Now that the capacity charge is in the hands of state regulators, he added, retail choice suppliers “will have to demonstrate for basically four years going forward that they either own or have the capacity under contract to meet the requirements of their customers. If they can’t make that demonstration, then they’re required to purchase that capacity from utilities.”
Williamson believes FERC’s decision effectively limits alternative suppliers’ ability to secure capacity.
“Now they’ll have to go to owners of generation that have capacity available and negotiate a deal with them for the sale of the capacity, or they’ll have to build their own capacity, or they’ll be stuck paying this charge,” he said. “It’s definitely going to increase costs that the capacity retail choice suppliers have to procure versus a market mechanism where all of that capacity has to be offered.
“From that standpoint, it’s very disappointing for Michigan where we’re not going to have access to that auction to determine market prices.
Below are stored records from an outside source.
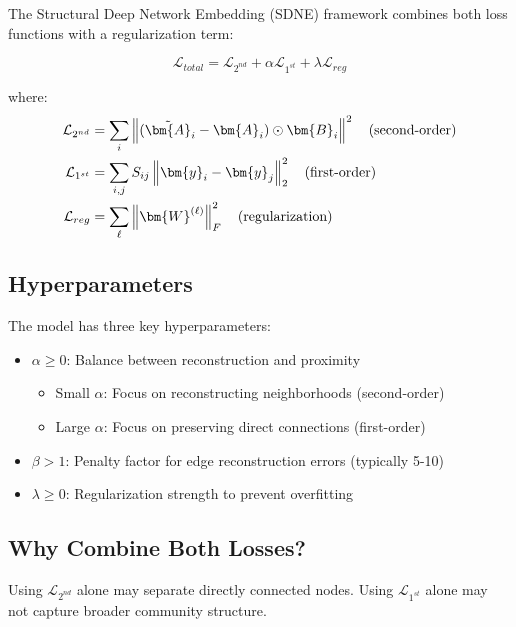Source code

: \begin{notechapter}
The Structural Deep Network Embedding (SDNE) framework combines both loss functions with a regularization term:

\begin{equation}
\mathcal{L}_{total} = \mathcal{L}_{2^{nd}} + \alpha \mathcal{L}_{1^{st}} + \lambda \mathcal{L}_{reg}
\label{graph-autoencoders:eq:total_loss}
\end{equation}

where:
\begin{align}
\mathcal{L}_{2^{nd}} &= \sum_{i} \norm{(\tilde{\bm{A}}_i - \bm{A}_i) \hadamard \bm{B}_i}^2 \quad \text{(second-order)} \\
\mathcal{L}_{1^{st}} &= \sum_{i,j} S_{ij} \norm{\bm{y}_i - \bm{y}_j}^2_2 \quad \text{(first-order)} \\
\mathcal{L}_{reg} &= \sum_{\ell} \norm{\bm{W}^{(\ell)}}^2_F \quad \text{(regularization)}
\end{align}

\subsection{Hyperparameters}

The model has three key hyperparameters:

\begin{itemize}
    \item $\alpha \geq 0$: Balance between reconstruction and proximity
    \begin{itemize}
        \item Small $\alpha$: Focus on reconstructing neighborhoods (second-order)
        \item Large $\alpha$: Focus on preserving direct connections (first-order)
    \end{itemize}
    \item $\beta > 1$: Penalty factor for edge reconstruction errors (typically 5-10)
    \item $\lambda \geq 0$: Regularization strength to prevent overfitting
\end{itemize}

\subsection{Why Combine Both Losses?}

\begin{proposition}
Using $\mathcal{L}_{2^{nd}}$ alone may separate directly connected nodes. Using $\mathcal{L}_{1^{st}}$ alone may not capture broader community structure.
\end{proposition}


\end{notechapter}
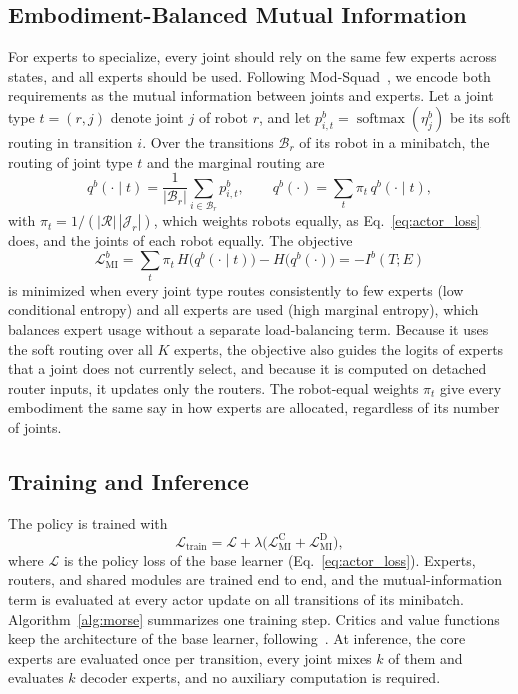 \subsection{Embodiment-Balanced Mutual Information}
\label{sec:mi}

For experts to specialize, every joint should rely on the same few experts across states, and all experts should be
used. Following Mod-Squad~\citep{chen2023modsquad}, we encode both requirements as the mutual information between
joints and experts. Let a joint type $t=(r,j)$ denote joint $j$ of robot $r$, and let $p^{b}_{i,t}=\operatorname{softmax}
(\eta^{b}_j)$ be its soft routing in transition $i$. Over the transitions $\mathcal{B}_r$ of its robot in a minibatch,
the routing of joint type $t$ and the marginal routing are
\begin{equation}
q^{b}(\cdot\mid t)=\frac{1}{|\mathcal{B}_r|}\sum_{i\in\mathcal{B}_r}p^{b}_{i,t},\qquad
q^{b}(\cdot)=\sum_{t}\pi_t\,q^{b}(\cdot\mid t),
\label{eq:routing_marginals}
\end{equation}
with $\pi_t=1/(|\mathcal{R}|\,|\mathcal{J}_r|)$, which weights robots equally, as Eq.~\eqref{eq:actor_loss} does, and
the joints of each robot equally. The objective
\begin{equation}
\mathcal{L}^{b}_{\mathrm{MI}}=\sum_{t}\pi_t\,H\bigl(q^{b}(\cdot\mid t)\bigr)-H\bigl(q^{b}(\cdot)\bigr)
=-I^{b}(T;E)
\label{eq:mi}
\end{equation}
is minimized when every joint type routes consistently to few experts (low conditional entropy) and all experts are
used (high marginal entropy), which balances expert usage without a separate load-balancing term. Because it uses the
soft routing over all $K$ experts, the objective also guides the logits of experts that a joint does not currently
select, and because it is computed on detached router inputs, it updates only the routers. The robot-equal weights
$\pi_t$ give every embodiment the same say in how experts are allocated, regardless of its number of joints.

\subsection{Training and Inference}
\label{sec:training}

The policy is trained with
\begin{equation}
\mathcal{L}_{\mathrm{train}}=\mathcal{L}
+\lambda\bigl(\mathcal{L}^{\mathrm{C}}_{\mathrm{MI}}+\mathcal{L}^{\mathrm{D}}_{\mathrm{MI}}\bigr),
\label{eq:train}
\end{equation}
where $\mathcal{L}$ is the policy loss of the base learner (Eq.~\eqref{eq:actor_loss}). Experts, routers, and shared
modules are trained end to end, and the mutual-information term is evaluated at every actor update on all transitions
of its minibatch. Algorithm~\ref{alg:morse} summarizes one training step. Critics and value functions keep the
architecture of the base learner, following~\citet{abe2026crossembodimentoffline}. At inference, the core experts are
evaluated once per transition, every joint mixes $k$ of them and evaluates $k$ decoder experts, and no auxiliary
computation is required.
Ultimately, what impact that’s going to have is still to be seen.”
MORE CHANGE AHEAD?
The FERC vote also came days before commissioner Norman Bay resigned, causing more uncertainty going forward, including whom President Donald Trump may appoint for vacant posts. Bay’s resignation means the commission, with only two members, currently does not have a voting quorum.
Williamson said he doesn’t anticipate MISO will refile a new request anytime soon.
“Maybe (MISO) will wait and see and test the viewpoint of new FERC commissioners and repackage something,” he said.
Still, ABATE and Direct Energy are optimistic the contested rate cases before the MPSC will sort out prices going forward.
“I’m confident that with the strong protections included in the legislation from December, that working with the commission staff through a contested proceeding will come out with prices that will maintain customer choice in Michigan but still meet capacity needs at the same time,” Carrier said.